Most residents probably assume that the Jacksonville Beach City Council approves the people who hold the most powerful positions in local government. In many cases, that assumption would be wrong.
Under Jacksonville Beach’s council-manager form of government, the city manager carries broad responsibility for appointing administrative leadership. That structure exists for good reason. Day-to-day management of city operations should not become a political tug-of-war, and professional administration can provide continuity beyond election cycles.
But the question is not whether the city manager should run city operations. The question is whether there are certain positions so closely connected to public authority and public trust that elected officials should have a formal role in confirming them.
Interestingly, Jacksonville Beach has already answered that question in part.
The council already has appointment approval authority for several positions, including the police chief, chief financial officer and city clerk. The city has already recognized that some offices carry responsibilities significant enough to justify an added layer of public oversight.
Even more important, the city’s charter itself appears to anticipate exactly this type of action.
The charter is effectively Jacksonville Beach’s local constitution. Unlike ordinary ordinances, charter provisions are approved by a majority vote of the citizens. They represent powers and structures directly authorized by the voters themselves.
Section 28 of the charter provides that appointments involving “the heads of such departments of the city as may be designated by ordinance” shall require City Council approval before becoming effective.
That language matters.
The charter does not merely allow council approval for a few specific positions. It appears to authorize the council to determine by ordinance which department leadership positions should receive public review and confirmation.
In other words, voters did not simply create a city-manager government and walk away from the issue. They built a system that preserved an important role for elected representatives. The voters appear to have intentionally left room for future councils to decide where additional oversight is appropriate.
That raises an obvious question: if the voters granted that authority, when should it be used?
Certain positions exercise authority that goes beyond ordinary administration. Some officials issue permits, enforce codes, interpret regulations, inspect buildings or make decisions affecting private property rights. Others administer enterprise operations or oversee substantial public revenues and expenditures.

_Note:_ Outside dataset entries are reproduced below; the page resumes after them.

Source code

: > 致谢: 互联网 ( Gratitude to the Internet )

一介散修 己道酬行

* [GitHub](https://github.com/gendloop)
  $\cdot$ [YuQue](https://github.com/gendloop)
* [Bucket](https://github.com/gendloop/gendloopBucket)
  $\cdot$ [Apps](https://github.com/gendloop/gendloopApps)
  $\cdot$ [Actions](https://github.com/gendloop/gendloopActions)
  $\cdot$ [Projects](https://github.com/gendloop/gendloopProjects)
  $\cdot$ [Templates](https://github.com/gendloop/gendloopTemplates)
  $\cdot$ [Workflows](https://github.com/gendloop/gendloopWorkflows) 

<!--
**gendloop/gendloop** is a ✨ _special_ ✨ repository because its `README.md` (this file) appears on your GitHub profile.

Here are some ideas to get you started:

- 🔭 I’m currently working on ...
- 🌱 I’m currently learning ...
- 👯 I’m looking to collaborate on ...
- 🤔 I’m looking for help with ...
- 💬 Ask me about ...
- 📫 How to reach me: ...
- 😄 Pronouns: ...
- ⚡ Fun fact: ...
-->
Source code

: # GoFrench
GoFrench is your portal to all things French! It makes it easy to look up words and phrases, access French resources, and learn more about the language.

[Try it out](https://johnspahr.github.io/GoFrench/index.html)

These are not simply management roles. They are positions exercising delegated governmental power.
The issue is not whether these employees are qualified or trustworthy. It is not about personalities or current officeholders. It is about structure.
If an official has authority to determine whether a permit is granted, whether a property owner faces enforcement action, whether regulations are interpreted in a particular way, or whether millions of public dollars are managed, the public arguably has an interest in seeing that appointment reviewed in an open meeting by elected representatives.
Critics may argue that such a proposal risks politicizing administration. That concern deserves serious consideration. Local governments work best when elected officials establish policy and professional staff administer it.
But council confirmation is not the same thing as day-to-day interference. The city manager would still recruit candidates, supervise departments and manage operations. Confirmation simply creates an additional public checkpoint before certain appointments become final.
Many governmental systems already use that approach. Governors appoint agency heads, but legislatures often confirm them. Presidents nominate cabinet officials, but the Senate votes on them. The concept is neither unusual nor radical.
The stronger argument may be that confirmation should not be based on titles but on responsibilities.
The issue is not whether a position happens to be called “director,” “administrator” or “manager.” The question should be whether the office exercises regulatory authority, quasi-judicial authority or substantial fiduciary responsibility over public resources.
If the charter gives the council authority to decide which positions require confirmation, then using that authority for positions exercising substantial governmental powers is not creating new authority. It is implementing authority the voters already placed in the charter.
Reasonable people can disagree on where the line should be drawn. But asking the question is not an attack on professional management. It is a discussion about accountability, public trust and whether the system should operate as the voters designed it.
Authority and accountability should travel together. If the voters left elected representatives the ability to provide additional oversight, perhaps the question is not whether they can act, but whether they should.